··· MATERIAL PROVIDED
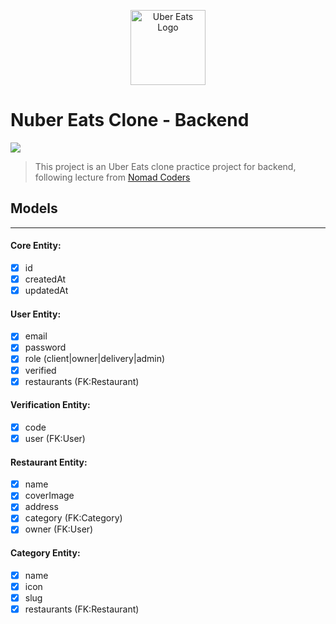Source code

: <p align="center">
  <img src="https://d3i4yxtzktqr9n.cloudfront.net/web-eats-v2/0c6de4f0b3884eb89b28a29ecbc10d59.svg" width="120" alt="Uber Eats Logo" />
</p>

# Nuber Eats Clone - Backend

[![](https://img.shields.io/badge/author-RunFridge-brightgreen)](https://github.com/hwhang0917)

> This project is an Uber Eats clone practice project for backend, following lecture from [Nomad Coders](https://nomadcoders.co/)

## Models
____

#### Core Entity:

- [x] id
- [x] createdAt
- [x] updatedAt

#### User Entity:

- [x] email
- [x] password
- [x] role (client|owner|delivery|admin)
- [x] verified
- [x] restaurants (FK:Restaurant)

#### Verification Entity:

- [x] code
- [x] user (FK:User)

#### Restaurant Entity:

- [x] name
- [x] coverImage
- [x] address
- [x] category (FK:Category)
- [x] owner (FK:User)

#### Category Entity:

- [x] name
- [x] icon
- [x] slug
- [x] restaurants (FK:Restaurant)
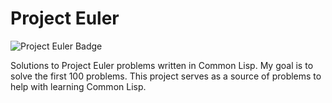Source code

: # Project Euler

![Project Euler Badge](https://projecteuler.net/profile/mp32.png)

Solutions to Project Euler problems written in Common Lisp.
My goal is to solve the first 100 problems.
This project serves as a source of problems to help with learning Common Lisp.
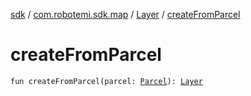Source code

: [sdk](../../index.md) / [com.robotemi.sdk.map](../index.md) / [Layer](index.md) / [createFromParcel](./create-from-parcel.md)

# createFromParcel

`fun createFromParcel(parcel: `[`Parcel`](https://developer.android.com/reference/android/os/Parcel.html)`): `[`Layer`](index.md)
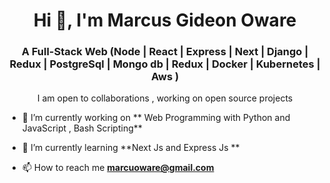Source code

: <h1 align="center">Hi 👋, I'm Marcus Gideon Oware</h1>
<h3 align="center">A Full-Stack Web
(Node | React | Express | Next | Django | Redux | PostgreSql | Mongo db | Redux | Docker | Kubernetes | Aws  )</h3>



<p align="center">I am open to collaborations , working on open source projects</p>

- 🔭 I’m currently working on ** Web Programming with Python and JavaScript ,  Bash Scripting**

- 🌱 I’m currently learning **Next Js and Express Js **


- 📫 How to reach me **marcuoware@gmail.com**


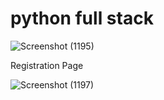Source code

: # python full stack

![Screenshot (1195)](https://user-images.githubusercontent.com/68323619/119475317-ae192a80-bd6a-11eb-947e-51611624b3c1.png)

Registration Page

![Screenshot (1197)](https://user-images.githubusercontent.com/68323619/119475700-fe908800-bd6a-11eb-9485-fe59505923bf.png)
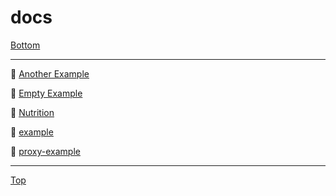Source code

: <script src="https://www.youtube.com/iframe_api"></script>
<script type="text/javascript">
    window.YouTubeIframeAPIReadyCallbacks = [];
    window.YouTubePlayers = {};
    function onYouTubeIframeAPIReady() {
        window.YouTubeIframeAPIReadyCallbacks.forEach((fn) => fn());
    }
</script>
<link rel="stylesheet" href="https://use.fontawesome.com/releases/v5.7.2/css/all.css" integrity="sha384-fnmOCqbTlWIlj8LyTjo7mOUStjsKC4pOpQbqyi7RrhN7udi9RwhKkMHpvLbHG9Sr" crossorigin="anonymous">

<style>
    details {
        margin-bottom: 20px;
    }
</style>
<span id="header"></span>
# docs

<a href="#footer"><i class="fas fa-asterisk"></i> Bottom</a>

---


📁 [Another Example](Another%20Example/index.md)

📁 [Empty Example](Empty%20Example/index.md)

📁 [Nutrition](Nutrition/index.md)


📄 [example](example.md)

📄 [proxy-example](proxy-example.md)


---
<span id="footer"></span>
<a href="#header"><i class="fas fa-asterisk"></i> Top</a>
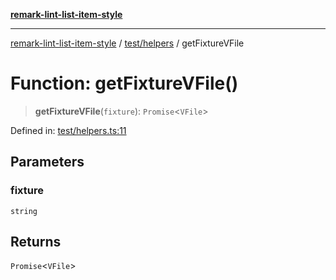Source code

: [**remark-lint-list-item-style**](../../../README.md)

***

[remark-lint-list-item-style](../../../README.md) / [test/helpers](../README.md) / getFixtureVFile

# Function: getFixtureVFile()

> **getFixtureVFile**(`fixture`): `Promise`\<`VFile`\>

Defined in: [test/helpers.ts:11](https://github.com/Xunnamius/unified-utils/blob/cb7fc64dac3d9c7f331f6a8a6d41a910a5dc8019/packages/remark-lint-list-item-style/test/helpers.ts#L11)

## Parameters

### fixture

`string`

## Returns

`Promise`\<`VFile`\>
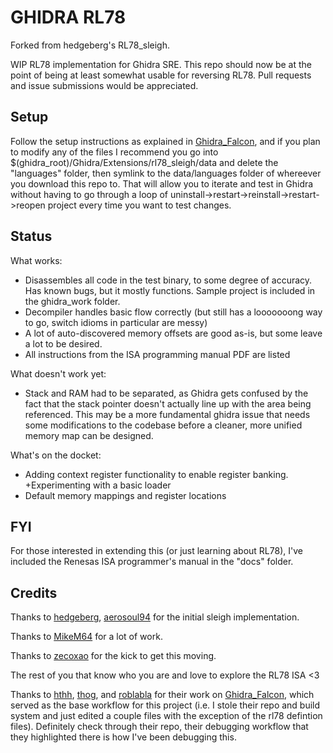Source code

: GHIDRA RL78
===========

Forked from hedgeberg's RL78_sleigh.

WIP RL78 implementation for Ghidra SRE. This repo should now be at the point of being at least somewhat usable for reversing RL78. Pull requests and issue submissions would be appreciated.

Setup
-----

Follow the setup instructions as explained in [Ghidra_Falcon](https://github.com/Thog/ghidra_falcon), and if you plan to modify any of the files I recommend you go into $(ghidra_root)/Ghidra/Extensions/rl78_sleigh/data and delete the "languages" folder, then symlink to the data/languages folder of whereever you download this repo to. That will allow you to iterate and test in Ghidra without having to go through a loop of uninstall->restart->reinstall->restart->reopen project every time you want to test changes.

Status
------

What works:

+ Disassembles all code in the test binary, to some degree of accuracy. Has known bugs, but it mostly functions. Sample project is included in the ghidra_work folder.
+ Decompiler handles basic flow correctly (but still has a looooooong way to go, switch idioms in particular are messy)
+ A lot of auto-discovered memory offsets are good as-is, but some leave a lot to be desired.
+ All instructions from the ISA programming manual PDF are listed

What doesn't work yet:

+ Stack and RAM had to be separated, as Ghidra gets confused by the fact that the stack pointer doesn't actually line up with the area being referenced. This may be a more fundamental ghidra issue that needs some modifications to the codebase before a cleaner, more unified memory map can be designed.

What's on the docket:

+ Adding context register functionality to enable register banking.
+Experimenting with a basic loader
+ Default memory mappings and register locations

FYI
---

For those interested in extending this (or just learning about RL78), I've included the Renesas ISA programmer's manual in the "docs" folder.

Credits
-------

Thanks to [hedgeberg](https://github.com/hedgeberg), [aerosoul94](https://github.com/aerosoul94) for the initial sleigh implementation.

Thanks to [MikeM64](https://github.com/MikeM64) for a lot of work.

Thanks to [zecoxao](https://github.com/zecoxao) for the kick to get this moving.

The rest of you that know who you are and love to explore the RL78 ISA <3

Thanks to [hthh](https://github.com/hthh/), [thog](https://github.com/thog), and [roblabla](https://github.com/roblabla) for their work on [Ghidra_Falcon](https://github.com/Thog/ghidra_falcon), which served as the base workflow for this project (i.e. I stole their repo and build system and just edited a couple files with the exception of the rl78 defintion files). Definitely check through their repo, their debugging workflow that they highlighted there is how I've been debugging this.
······
> _AIM OF THE TASK_
Pull out each line of the entries that contains "currently".

> _WRITTEN REPLY_
- 🔭 I’m currently working on ** Web Programming with Python and JavaScript ,  Bash Scripting**
- 🌱 I’m currently learning **Next Js and Express Js **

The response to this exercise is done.